You are viewing a plain text version of this content. The canonical link for it is here.
Posted to dev@nutch.apache.org by "Tejas Patil (JIRA)" <ji...@apache.org> on 2013/04/30 22:56:16 UTC
[jira] [Closed] (NUTCH-1329) parser not extract outlinks to
external web sites
[ https://issues.apache.org/jira/browse/NUTCH-1329?page=com.atlassian.jira.plugin.system.issuetabpanels:all-tabpanel ]
Tejas Patil closed NUTCH-1329.
------------------------------
Resolution: Cannot Reproduce
Closing for now by marking it "cannot reproduce"
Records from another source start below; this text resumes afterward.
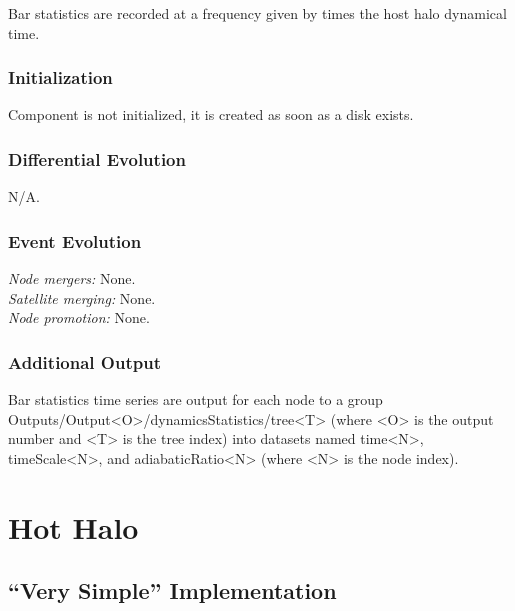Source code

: Bar statistics are recorded at a frequency given by {\normalfont \ttfamily [dynamicsStatisticsBarsFrequency]} times the host halo dynamical time.

\subsubsection{Initialization}

Component is not initialized, it is created as soon as a disk exists.

\subsubsection{Differential Evolution}

N/A.

\subsubsection{Event Evolution}

\noindent\emph{Node mergers:} None.\\

\noindent\emph{Satellite merging:} None.\\

\noindent\emph{Node promotion:} None.\\

\subsubsection{Additional Output}

Bar statistics time series are output for each node to a group {\normalfont \ttfamily Outputs/Output\textless O\textgreater/dynamicsStatistics/tree\textless T\textgreater} (where {\normalfont \ttfamily \textless O\textgreater} is the output number and {\normalfont \ttfamily \textless T\textgreater} is the tree index) into datasets named {\normalfont \ttfamily time\textless N\textgreater}, {\normalfont \ttfamily timeScale\textless N\textgreater}, and {\normalfont \ttfamily adiabaticRatio\textless N\textgreater} (where {\normalfont \ttfamily \textless N\textgreater} is the node index).

\section{Hot Halo}

\subsection{``Very Simple'' Implementation}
> parser not extract outlinks to external web sites
> -------------------------------------------------
>
> Key: NUTCH-1329
> URL: https://issues.apache.org/jira/browse/NUTCH-1329
> Project: Nutch
> Issue Type: Bug
> Components: parser
> Affects Versions: 1.4
> Reporter: behnam nikbakht
> Labels: parse
> Fix For: 2.3, 1.8
>
>
> found a bug in /src/plugin/parse-html/src/java/org/apache/nutch/parse/html/DOMContentUtils.java, that outlinks like www.example2.com from www.example1.com are inserted as www.example1.com/www.example2.com
> i correct this bug by testing that if outlink (www.example2.com) is a valid url, else inserted with it's base url
> so i replace these lines:
> URL url = URLUtil.resolveURL(base, target);
> outlinks.add(new Outlink(url.toString(),
> linkText.toString().trim()));
> with:
> String host_temp=null;
> try{
> host_temp=URLUtil.getDomainName(new URL(target));
> }
> catch(Exception eiuy){
> host_temp=null;
> }
> URL url=null;
> if(host_temp==null)// it is an internal outlink
> url = URLUtil.resolveURL(base, target);
> else //it is an external link
> url=new URL(target);
> outlinks.add(new Outlink(url.toString(),
> linkText.toString().trim()));
--
This message is automatically generated by JIRA.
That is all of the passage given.